GOAL OF THE EXERCISE: Look through the material below and copy every line containing the word "helloworld".

RECORDED DATA:
• • •

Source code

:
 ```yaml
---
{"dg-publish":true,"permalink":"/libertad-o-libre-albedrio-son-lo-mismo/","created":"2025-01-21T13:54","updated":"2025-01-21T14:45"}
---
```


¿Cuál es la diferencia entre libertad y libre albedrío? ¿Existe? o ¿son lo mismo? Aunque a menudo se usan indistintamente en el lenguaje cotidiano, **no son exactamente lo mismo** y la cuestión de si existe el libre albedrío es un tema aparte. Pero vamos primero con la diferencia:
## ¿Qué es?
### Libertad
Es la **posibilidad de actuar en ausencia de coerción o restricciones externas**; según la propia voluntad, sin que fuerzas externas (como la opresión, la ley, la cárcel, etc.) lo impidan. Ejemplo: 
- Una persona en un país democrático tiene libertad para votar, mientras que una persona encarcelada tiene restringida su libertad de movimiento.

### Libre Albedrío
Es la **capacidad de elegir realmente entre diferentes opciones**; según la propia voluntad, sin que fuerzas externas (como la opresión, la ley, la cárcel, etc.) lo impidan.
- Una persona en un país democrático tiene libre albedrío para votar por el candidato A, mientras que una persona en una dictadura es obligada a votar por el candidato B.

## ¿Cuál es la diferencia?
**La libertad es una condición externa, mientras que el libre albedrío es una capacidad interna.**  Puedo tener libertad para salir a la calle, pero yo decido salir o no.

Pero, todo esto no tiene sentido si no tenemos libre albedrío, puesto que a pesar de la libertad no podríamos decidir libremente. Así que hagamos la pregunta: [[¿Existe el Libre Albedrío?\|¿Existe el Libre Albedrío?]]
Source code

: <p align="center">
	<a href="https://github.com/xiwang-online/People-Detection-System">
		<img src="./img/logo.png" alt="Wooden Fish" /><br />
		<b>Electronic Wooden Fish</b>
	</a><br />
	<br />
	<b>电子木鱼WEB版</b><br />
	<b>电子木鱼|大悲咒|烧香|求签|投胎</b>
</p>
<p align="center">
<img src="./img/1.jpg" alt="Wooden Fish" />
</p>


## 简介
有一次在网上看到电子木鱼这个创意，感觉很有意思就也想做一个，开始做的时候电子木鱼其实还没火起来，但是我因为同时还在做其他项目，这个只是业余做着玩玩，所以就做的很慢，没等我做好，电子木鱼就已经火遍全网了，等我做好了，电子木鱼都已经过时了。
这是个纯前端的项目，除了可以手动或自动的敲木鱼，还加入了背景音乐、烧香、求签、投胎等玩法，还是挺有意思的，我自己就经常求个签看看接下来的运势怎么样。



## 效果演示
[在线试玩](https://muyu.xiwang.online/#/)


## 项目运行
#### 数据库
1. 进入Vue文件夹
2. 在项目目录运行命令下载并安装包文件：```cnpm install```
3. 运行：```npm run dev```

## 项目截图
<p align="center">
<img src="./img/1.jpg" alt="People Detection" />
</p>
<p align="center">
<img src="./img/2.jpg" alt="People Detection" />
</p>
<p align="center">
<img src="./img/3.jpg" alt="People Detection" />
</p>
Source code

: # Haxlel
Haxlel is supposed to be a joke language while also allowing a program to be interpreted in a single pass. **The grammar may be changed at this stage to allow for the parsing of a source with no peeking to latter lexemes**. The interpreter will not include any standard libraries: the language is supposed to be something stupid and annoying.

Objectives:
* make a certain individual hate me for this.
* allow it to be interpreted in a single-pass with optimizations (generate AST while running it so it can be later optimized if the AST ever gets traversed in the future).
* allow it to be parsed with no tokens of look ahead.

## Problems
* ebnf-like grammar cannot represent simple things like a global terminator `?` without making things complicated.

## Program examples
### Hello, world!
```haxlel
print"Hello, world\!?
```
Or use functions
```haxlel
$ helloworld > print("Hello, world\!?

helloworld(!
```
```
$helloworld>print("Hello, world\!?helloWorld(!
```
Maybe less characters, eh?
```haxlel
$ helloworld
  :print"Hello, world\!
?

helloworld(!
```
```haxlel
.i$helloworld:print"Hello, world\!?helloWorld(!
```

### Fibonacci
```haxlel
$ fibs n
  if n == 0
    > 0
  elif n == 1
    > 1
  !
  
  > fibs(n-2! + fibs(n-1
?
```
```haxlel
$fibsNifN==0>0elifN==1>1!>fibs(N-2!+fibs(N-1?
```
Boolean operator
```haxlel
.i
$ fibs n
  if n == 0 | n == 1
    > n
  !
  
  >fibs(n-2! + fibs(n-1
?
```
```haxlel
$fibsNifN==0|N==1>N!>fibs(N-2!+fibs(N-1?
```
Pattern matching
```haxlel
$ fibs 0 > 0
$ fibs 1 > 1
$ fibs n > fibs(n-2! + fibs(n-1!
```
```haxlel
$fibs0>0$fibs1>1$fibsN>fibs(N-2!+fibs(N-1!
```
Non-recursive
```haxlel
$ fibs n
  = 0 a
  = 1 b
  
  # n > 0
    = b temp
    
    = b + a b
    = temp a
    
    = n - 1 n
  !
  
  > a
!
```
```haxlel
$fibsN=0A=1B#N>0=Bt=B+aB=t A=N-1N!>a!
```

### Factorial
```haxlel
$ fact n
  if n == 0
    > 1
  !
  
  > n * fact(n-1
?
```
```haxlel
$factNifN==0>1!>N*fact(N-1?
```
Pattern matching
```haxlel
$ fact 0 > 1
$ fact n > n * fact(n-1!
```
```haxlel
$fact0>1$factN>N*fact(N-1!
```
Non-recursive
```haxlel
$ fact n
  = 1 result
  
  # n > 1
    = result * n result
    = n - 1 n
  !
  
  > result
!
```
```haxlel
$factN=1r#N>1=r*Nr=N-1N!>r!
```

• • •

RESPONSE:
$ helloworld > print("Hello, world\!?
helloworld(!
$helloworld>print("Hello, world\!?helloWorld(!
$ helloworld
helloworld(!
.i$helloworld:print"Hello, world\!?helloWorld(!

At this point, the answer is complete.